<<<<

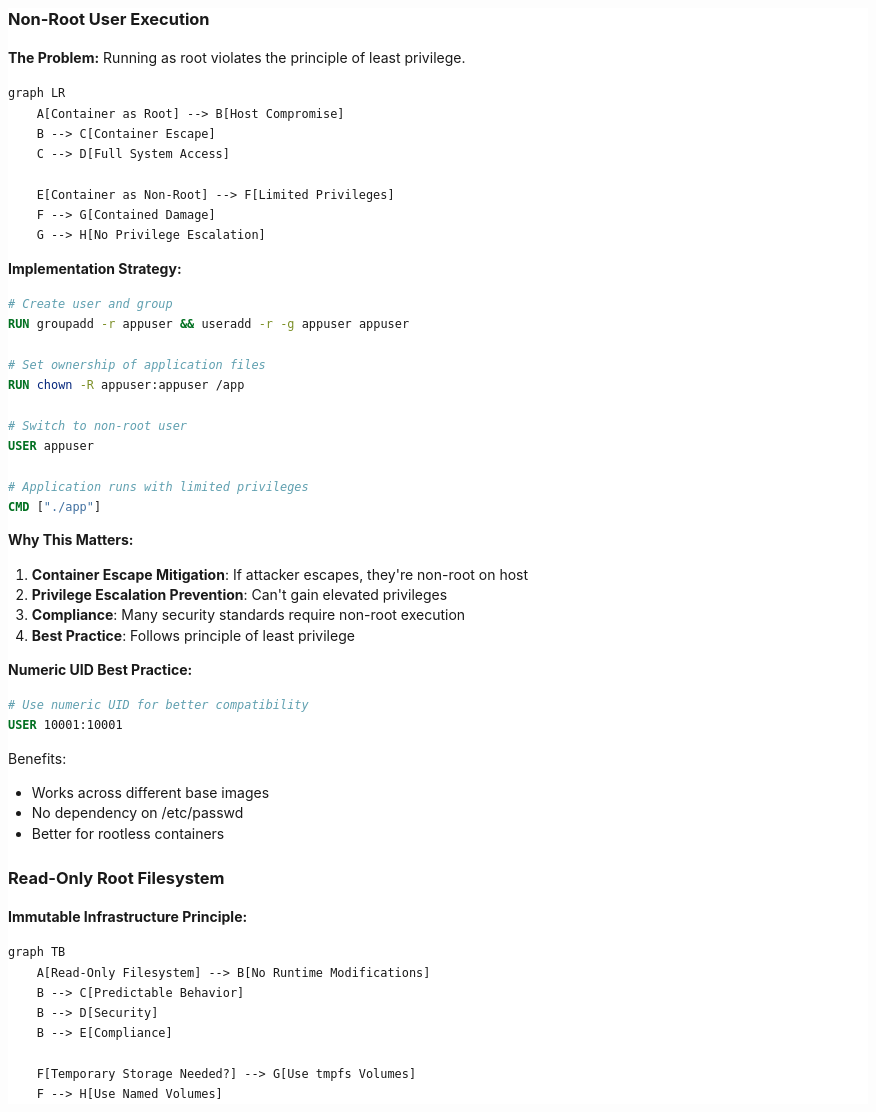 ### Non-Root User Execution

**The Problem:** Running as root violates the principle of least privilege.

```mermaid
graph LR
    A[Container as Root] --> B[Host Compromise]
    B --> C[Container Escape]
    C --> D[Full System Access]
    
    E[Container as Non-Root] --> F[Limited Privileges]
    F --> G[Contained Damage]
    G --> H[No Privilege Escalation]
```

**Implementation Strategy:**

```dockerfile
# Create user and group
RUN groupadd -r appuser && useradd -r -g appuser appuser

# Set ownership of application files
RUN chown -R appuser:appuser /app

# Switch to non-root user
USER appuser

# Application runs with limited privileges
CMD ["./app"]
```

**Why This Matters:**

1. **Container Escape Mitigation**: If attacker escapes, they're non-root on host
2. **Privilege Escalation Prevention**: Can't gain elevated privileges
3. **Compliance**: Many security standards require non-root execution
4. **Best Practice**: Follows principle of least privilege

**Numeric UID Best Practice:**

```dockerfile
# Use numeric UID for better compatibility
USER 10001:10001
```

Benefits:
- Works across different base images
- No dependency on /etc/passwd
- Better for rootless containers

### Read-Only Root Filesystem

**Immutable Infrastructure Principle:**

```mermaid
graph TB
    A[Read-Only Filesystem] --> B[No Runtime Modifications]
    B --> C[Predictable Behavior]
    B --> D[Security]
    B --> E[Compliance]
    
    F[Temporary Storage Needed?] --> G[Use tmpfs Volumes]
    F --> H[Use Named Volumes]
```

>>>>

▸ Task details: Please set down the records exactly, and keep every image out of the copy.

▸ The completed task:
 ### Non-Root User Execution

**The Problem:** Running as root violates the principle of least privilege.

```mermaid
graph LR
    A[Container as Root] --> B[Host Compromise]
    B --> C[Container Escape]
    C --> D[Full System Access]
    
    E[Container as Non-Root] --> F[Limited Privileges]
    F --> G[Contained Damage]
    G --> H[No Privilege Escalation]
```

**Implementation Strategy:**

```dockerfile
# Create user and group
RUN groupadd -r appuser && useradd -r -g appuser appuser

# Set ownership of application files
RUN chown -R appuser:appuser /app

# Switch to non-root user
USER appuser

# Application runs with limited privileges
CMD ["./app"]
```

**Why This Matters:**

1. **Container Escape Mitigation**: If attacker escapes, they're non-root on host
2. **Privilege Escalation Prevention**: Can't gain elevated privileges
3. **Compliance**: Many security standards require non-root execution
4. **Best Practice**: Follows principle of least privilege

**Numeric UID Best Practice:**

```dockerfile
# Use numeric UID for better compatibility
USER 10001:10001
```

Benefits:
- Works across different base images
- No dependency on /etc/passwd
- Better for rootless containers

### Read-Only Root Filesystem

**Immutable Infrastructure Principle:**

```mermaid
graph TB
    A[Read-Only Filesystem] --> B[No Runtime Modifications]
    B --> C[Predictable Behavior]
    B --> D[Security]
    B --> E[Compliance]
    
    F[Temporary Storage Needed?] --> G[Use tmpfs Volumes]
    F --> H[Use Named Volumes]
```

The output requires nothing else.